Subpart S—Special Rules for States-Eligibility Determinations for Subsidies and General Payment Provisions

21. Section 423.902 is amended by adding the definition of “non-covered drugs” in alphabetical order to read as follows:

Start Printed Page 29423
Definitions.
* * * * *

Non-covered drugs are those drugs specifically excluded from the definition of Part D drug, which may be excluded from coverage or otherwise restricted under Medicaid under sections 1927(d)(2) or (d)(3) of the Act, except for smoking cessation agents.

* * * * *

22. Section 423.906 is amended by—

A. Revising paragraphs (b)(1) and (2).

B. Revising paragraph (c).

The revisions read as follows:

General payment provisions.
* * * * *

(b) * * *

(1) Part D drugs; or

(2) Any cost-sharing obligations under Part D relating to Part D drugs.

* * * * *

(c) Non-covered drugs.
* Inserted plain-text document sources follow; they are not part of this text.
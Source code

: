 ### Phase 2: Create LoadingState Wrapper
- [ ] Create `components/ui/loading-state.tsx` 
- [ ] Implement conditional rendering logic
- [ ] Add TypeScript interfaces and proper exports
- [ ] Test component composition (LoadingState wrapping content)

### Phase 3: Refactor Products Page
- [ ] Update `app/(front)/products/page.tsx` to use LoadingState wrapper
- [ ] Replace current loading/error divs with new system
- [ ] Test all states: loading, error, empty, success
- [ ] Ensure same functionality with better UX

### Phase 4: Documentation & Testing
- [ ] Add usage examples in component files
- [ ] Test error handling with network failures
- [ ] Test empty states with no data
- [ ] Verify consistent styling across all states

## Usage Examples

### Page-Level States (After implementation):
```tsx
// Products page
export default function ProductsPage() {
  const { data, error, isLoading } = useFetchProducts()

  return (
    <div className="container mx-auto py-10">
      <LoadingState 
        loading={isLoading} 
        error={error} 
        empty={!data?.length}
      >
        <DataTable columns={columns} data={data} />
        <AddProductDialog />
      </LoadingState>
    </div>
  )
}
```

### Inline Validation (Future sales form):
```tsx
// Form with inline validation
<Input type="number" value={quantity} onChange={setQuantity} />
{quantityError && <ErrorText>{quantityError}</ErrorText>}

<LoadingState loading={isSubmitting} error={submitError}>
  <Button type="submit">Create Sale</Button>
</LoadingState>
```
States may elect to provide coverage for outpatient drugs other than Part D drugs in the same manner as provided for non-full benefit dual eligible individuals or through an arrangement with a prescription drug plan or a MA-PD plan.

23. Section 423.910 is amended by revising paragraph (b)(1) introductory text to read as follows:

Requirements.

(b) * * *

(1) Calculation of payment. The State contribution payment is calculated by CMS on a monthly basis, as indicated in the following chart. For States that do not meet the monthly reporting requirement for the monthly enrollment reporting, the State contribution payment is calculated using a methodology determined by CMS.

* * * * *

(Catalog of Federal Domestic Assistance Program No. 93.773, Medicare—Hospital Insurance; and Program No. 93.774, Medicare—Supplementary Medical Insurance Program)

Start Signature

Dated: September 27, 2006.

Mark B. McClellan,

Administrator, Centers for Medicare & Medicaid Services.

Approved: November 14, 2006.

Michael O. Leavitt,

Secretary.

End Signature

Editorial Note:

This document was received by the Federal Register on May 21, 2007.